__Problem details__. I need an exact copy of the lines from the one containing "The [runtime Dockerfile](./runtime_docker/Dockerfile) is" through the end of the records, without any pictures.

****

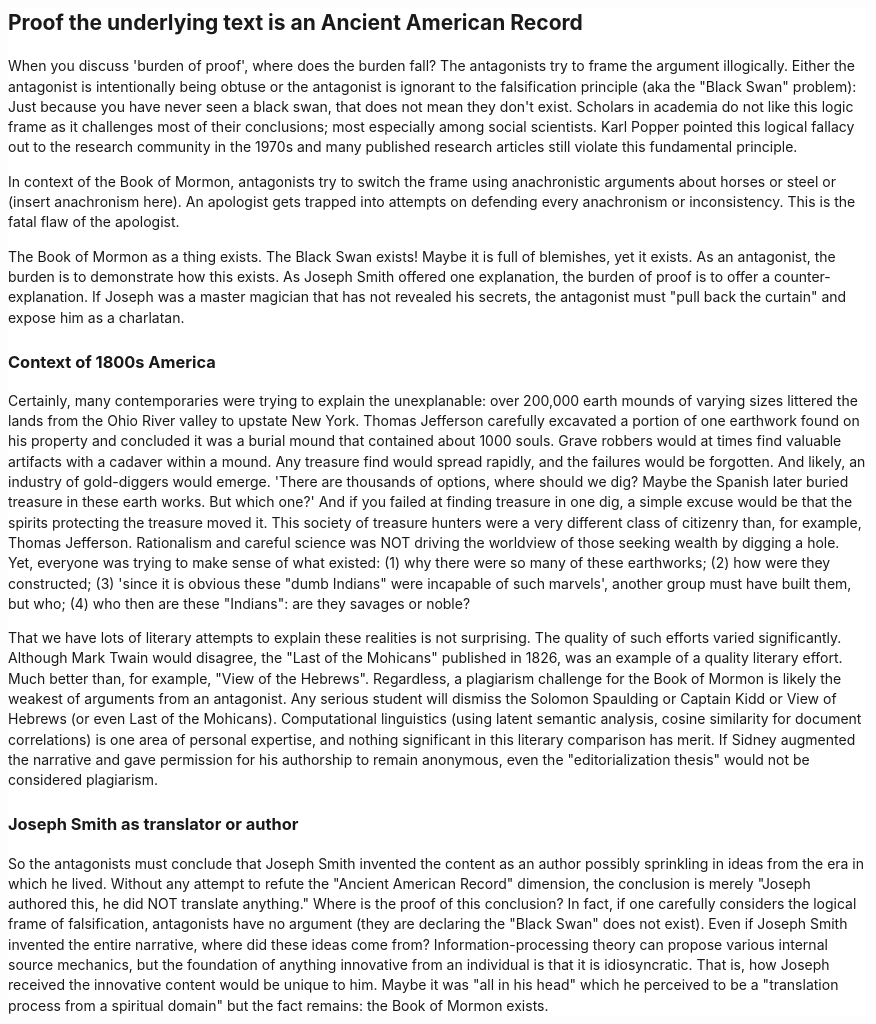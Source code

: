 ## Proof the underlying text is an Ancient American Record 

When you discuss 'burden of proof', where does the burden fall?  The antagonists try to frame the argument illogically.  Either the antagonist is intentionally being obtuse or the antagonist is ignorant to the falsification principle (aka the "Black Swan" problem):  Just because you have never seen a black swan, that does not mean they don't exist.  Scholars in academia do not like this logic frame as it challenges most of their conclusions; most especially among social scientists.  Karl Popper pointed this logical fallacy out to the research community in the 1970s and many published research articles still violate this fundamental principle.   

In context of the Book of Mormon, antagonists try to switch the frame using anachronistic arguments about horses or steel or (insert anachronism here).  An apologist gets trapped into attempts on defending every anachronism or inconsistency.  This is the fatal flaw of the apologist.  

The Book of Mormon as a thing exists.  The Black Swan exists!  Maybe it is full of blemishes, yet it exists.  As an antagonist, the burden is to demonstrate how this exists.  As Joseph Smith offered one explanation, the burden of proof is to offer a counter-explanation.  If Joseph was a master magician that has not revealed his secrets, the antagonist must "pull back the curtain" and expose him as a charlatan.

### Context of 1800s America 
Certainly, many contemporaries were trying to explain the unexplanable: over 200,000 earth mounds of varying sizes littered the lands from the Ohio River valley to upstate New York.  Thomas Jefferson carefully excavated a portion of one earthwork found on his property and concluded it was a burial mound that contained about 1000 souls.  Grave robbers would at times find valuable artifacts with a cadaver within a mound.  Any treasure find would spread rapidly, and the failures would be forgotten.  And likely, an industry of gold-diggers would emerge.  'There are thousands of options, where should we dig?  Maybe the Spanish later buried treasure in these earth works.  But which one?'  And if you failed at finding treasure in one dig, a simple excuse would be that the spirits protecting the treasure moved it.  This society of treasure hunters were a very different class of citizenry than, for example, Thomas Jefferson.  Rationalism and careful science was NOT driving the worldview of those seeking wealth by digging a hole.  Yet, everyone was trying to make sense of what existed: (1) why there were so many of these earthworks; (2) how were they constructed;  (3) 'since it is obvious these "dumb Indians" were incapable of such marvels', another group must have built them, but who; (4) who then are these "Indians": are they savages or noble? 

That we have lots of literary attempts to explain these realities is not surprising.  The quality of such efforts varied significantly.  Although Mark Twain would disagree, the "Last of the Mohicans" published in 1826, was an example of a quality literary effort.  Much better than, for example, "View of the Hebrews".   Regardless, a plagiarism challenge for the Book of Mormon is likely the weakest of arguments from an antagonist.  Any serious student will dismiss the Solomon Spaulding or Captain Kidd or View of Hebrews (or even Last of the Mohicans).  Computational linguistics (using latent semantic analysis, cosine similarity for document correlations) is one area of personal expertise, and nothing significant in this literary comparison has merit.  If Sidney augmented the narrative and gave permission for his authorship to remain anonymous, even the "editorialization thesis" would not be considered plagiarism.



### Joseph Smith as translator or author 
So the antagonists must conclude that Joseph Smith invented the content as an author possibly sprinkling in ideas from the era in which he lived.  Without any attempt to refute the "Ancient American Record" dimension, the conclusion is merely "Joseph authored this, he did NOT translate anything."  Where is the proof of this conclusion?  In fact, if one carefully considers the logical frame of falsification, antagonists have no argument (they are declaring the "Black Swan" does not exist).  Even if Joseph Smith invented the entire narrative, where did these ideas come from?  Information-processing theory can propose various internal source mechanics, but the foundation of anything innovative from an individual is that it is idiosyncratic.  That is, how Joseph received the innovative content would be unique to him.  Maybe it was "all in his head" which he perceived to be a "translation process from a spiritual domain" but the fact remains:  the Book of Mormon exists.  
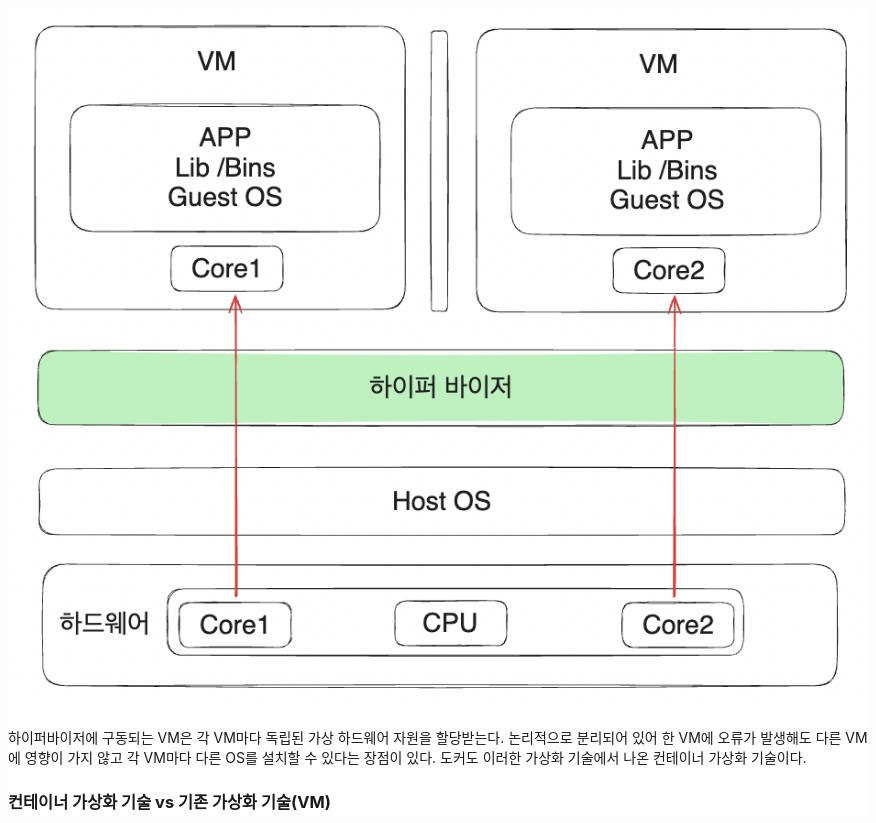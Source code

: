![](/assets//img/blog/study/it-infra/docker_5.png)

하이퍼바이저에 구동되는 VM은 각 VM마다 독립된 가상 하드웨어 자원을 할당받는다. 논리적으로 분리되어 있어 한 VM에 오류가 발생해도 다른 VM에 영향이 가지 않고 각 VM마다 다른 OS를 설치할 수 있다는 장점이 있다. 도커도 이러한 가상화 기술에서 나온 컨테이너 가상화 기술이다.

### 컨테이너 가상화 기술 vs 기존 가상화 기술(VM)
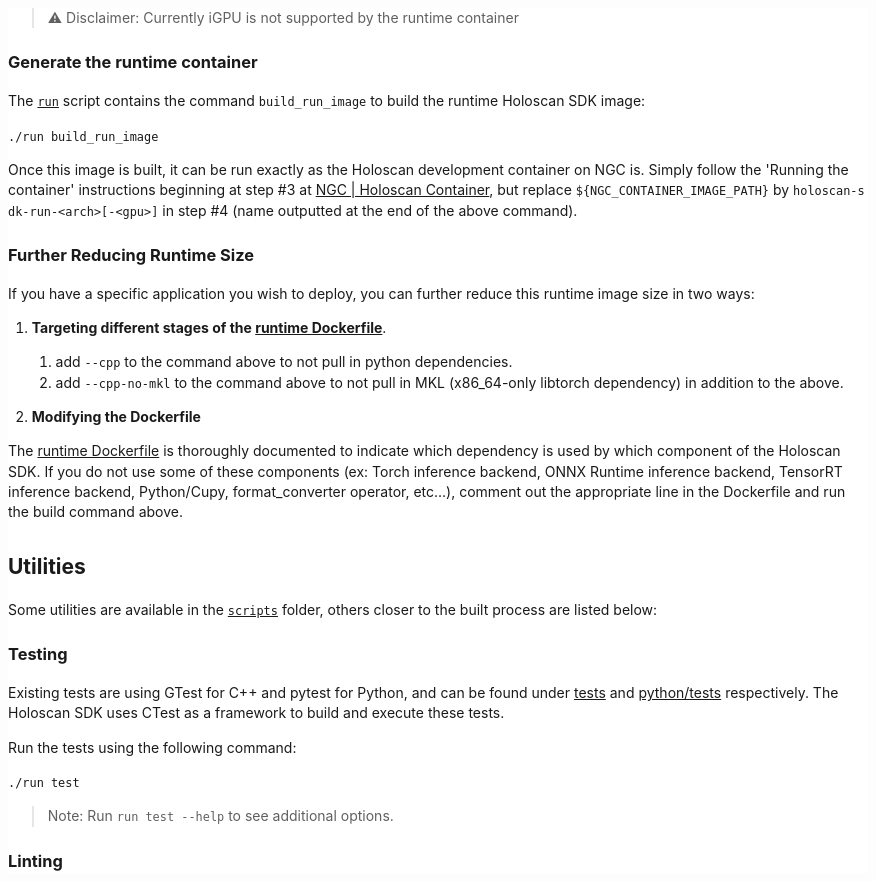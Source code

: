 > ⚠️ Disclaimer: Currently iGPU is not supported by the runtime container

### Generate the runtime container

The [`run`](./run) script contains the command `build_run_image` to build the runtime Holoscan SDK image:

```bash
./run build_run_image
```

Once this image is built, it can be run exactly as the Holoscan development container on NGC is. Simply follow the 'Running the container' instructions beginning at step #3 at [NGC | Holoscan Container](https://catalog.ngc.nvidia.com/orgs/nvidia/teams/clara-holoscan/containers/holoscan), but replace `${NGC_CONTAINER_IMAGE_PATH}` by `holoscan-sdk-run-<arch>[-<gpu>]` in step #4 (name outputted at the end of the above command).

### Further Reducing Runtime Size

If you have a specific application you wish to deploy, you can further reduce this runtime image size in two ways:

1. **Targeting different stages of the [runtime Dockerfile](./runtime_docker/Dockerfile)**.
   1. add `--cpp` to the command above to not pull in python dependencies.
   2. add `--cpp-no-mkl` to the command above to not pull in MKL (x86_64-only libtorch dependency) in addition to the above.

2. **Modifying the Dockerfile**

The [runtime Dockerfile](./runtime_docker/Dockerfile) is thoroughly documented to indicate which dependency is used by which component of the Holoscan SDK. If you do not use some of these components (ex: Torch inference backend, ONNX Runtime inference backend, TensorRT inference backend, Python/Cupy, format_converter operator, etc...), comment out the appropriate line in the Dockerfile and run the build command above.

## Utilities

Some utilities are available in the [`scripts`](./scripts) folder, others closer to the built process are listed below:

### Testing

Existing tests are using GTest for C++ and pytest for Python, and can be found under [tests](./tests/) and [python/tests](./python/tests/) respectively. The Holoscan SDK uses CTest as a framework to build and execute these tests.

Run the tests using the following command:

```sh
./run test
```

> Note: Run `run test --help` to see additional options.

### Linting
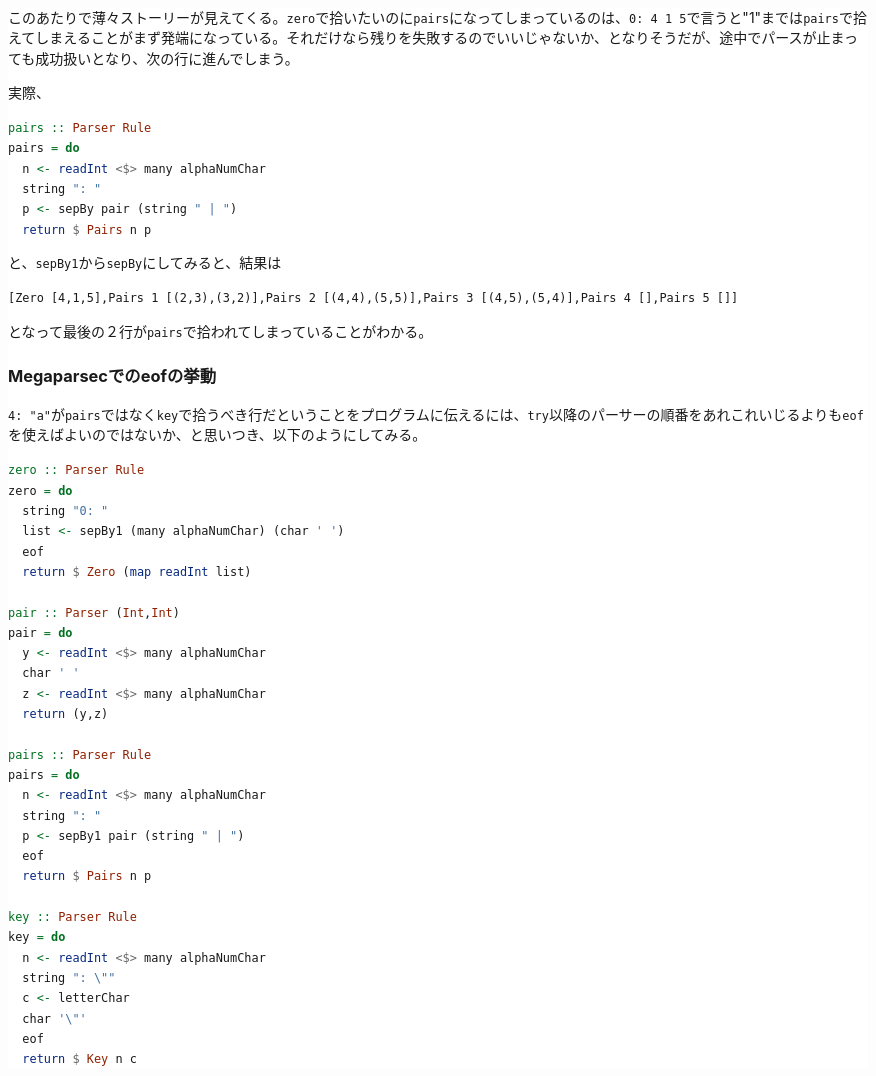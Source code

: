 このあたりで薄々ストーリーが見えてくる。`zero`で拾いたいのに`pairs`になってしまっているのは、`0: 4 1 5`で言うと"1"までは`pairs`で拾えてしまえることがまず発端になっている。それだけなら残りを失敗するのでいいじゃないか、となりそうだが、途中でパースが止まっても成功扱いとなり、次の行に進んでしまう。

実際、

```hs
pairs :: Parser Rule
pairs = do
  n <- readInt <$> many alphaNumChar
  string ": "
  p <- sepBy pair (string " | ")
  return $ Pairs n p
```

と、`sepBy1`から`sepBy`にしてみると、結果は

```
[Zero [4,1,5],Pairs 1 [(2,3),(3,2)],Pairs 2 [(4,4),(5,5)],Pairs 3 [(4,5),(5,4)],Pairs 4 [],Pairs 5 []]
```

となって最後の２行が`pairs`で拾われてしまっていることがわかる。

### Megaparsecでのeofの挙動

`4: "a"`が`pairs`ではなく`key`で拾うべき行だということをプログラムに伝えるには、`try`以降のパーサーの順番をあれこれいじるよりも`eof`を使えばよいのではないか、と思いつき、以下のようにしてみる。

```hs
zero :: Parser Rule
zero = do
  string "0: "
  list <- sepBy1 (many alphaNumChar) (char ' ')
  eof
  return $ Zero (map readInt list)

pair :: Parser (Int,Int)
pair = do
  y <- readInt <$> many alphaNumChar
  char ' '
  z <- readInt <$> many alphaNumChar
  return (y,z)

pairs :: Parser Rule
pairs = do
  n <- readInt <$> many alphaNumChar
  string ": "
  p <- sepBy1 pair (string " | ")
  eof
  return $ Pairs n p

key :: Parser Rule
key = do
  n <- readInt <$> many alphaNumChar
  string ": \""
  c <- letterChar
  char '\"'
  eof
  return $ Key n c
```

****

__Your solution__.
The [runtime Dockerfile](./runtime_docker/Dockerfile) is thoroughly documented to indicate which dependency is used by which component of the Holoscan SDK. If you do not use some of these components (ex: Torch inference backend, ONNX Runtime inference backend, TensorRT inference backend, Python/Cupy, format_converter operator, etc...), comment out the appropriate line in the Dockerfile and run the build command above.

## Utilities

Some utilities are available in the [`scripts`](./scripts) folder, others closer to the built process are listed below:

### Testing

Existing tests are using GTest for C++ and pytest for Python, and can be found under [tests](./tests/) and [python/tests](./python/tests/) respectively. The Holoscan SDK uses CTest as a framework to build and execute these tests.

Run the tests using the following command:

```sh
./run test
```

> Note: Run `run test --help` to see additional options.

### Linting
Source code

: このあたりで薄々ストーリーが見えてくる。`zero`で拾いたいのに`pairs`になってしまっているのは、`0: 4 1 5`で言うと"1"までは`pairs`で拾えてしまえることがまず発端になっている。それだけなら残りを失敗するのでいいじゃないか、となりそうだが、途中でパースが止まっても成功扱いとなり、次の行に進んでしまう。

実際、

```hs
pairs :: Parser Rule
pairs = do
  n <- readInt <$> many alphaNumChar
  string ": "
  p <- sepBy pair (string " | ")
  return $ Pairs n p
```

と、`sepBy1`から`sepBy`にしてみると、結果は

```
[Zero [4,1,5],Pairs 1 [(2,3),(3,2)],Pairs 2 [(4,4),(5,5)],Pairs 3 [(4,5),(5,4)],Pairs 4 [],Pairs 5 []]
```

となって最後の２行が`pairs`で拾われてしまっていることがわかる。

### Megaparsecでのeofの挙動

`4: "a"`が`pairs`ではなく`key`で拾うべき行だということをプログラムに伝えるには、`try`以降のパーサーの順番をあれこれいじるよりも`eof`を使えばよいのではないか、と思いつき、以下のようにしてみる。

```hs
zero :: Parser Rule
zero = do
  string "0: "
  list <- sepBy1 (many alphaNumChar) (char ' ')
  eof
  return $ Zero (map readInt list)

pair :: Parser (Int,Int)
pair = do
  y <- readInt <$> many alphaNumChar
  char ' '
  z <- readInt <$> many alphaNumChar
  return (y,z)

pairs :: Parser Rule
pairs = do
  n <- readInt <$> many alphaNumChar
  string ": "
  p <- sepBy1 pair (string " | ")
  eof
  return $ Pairs n p

key :: Parser Rule
key = do
  n <- readInt <$> many alphaNumChar
  string ": \""
  c <- letterChar
  char '\"'
  eof
  return $ Key n c
```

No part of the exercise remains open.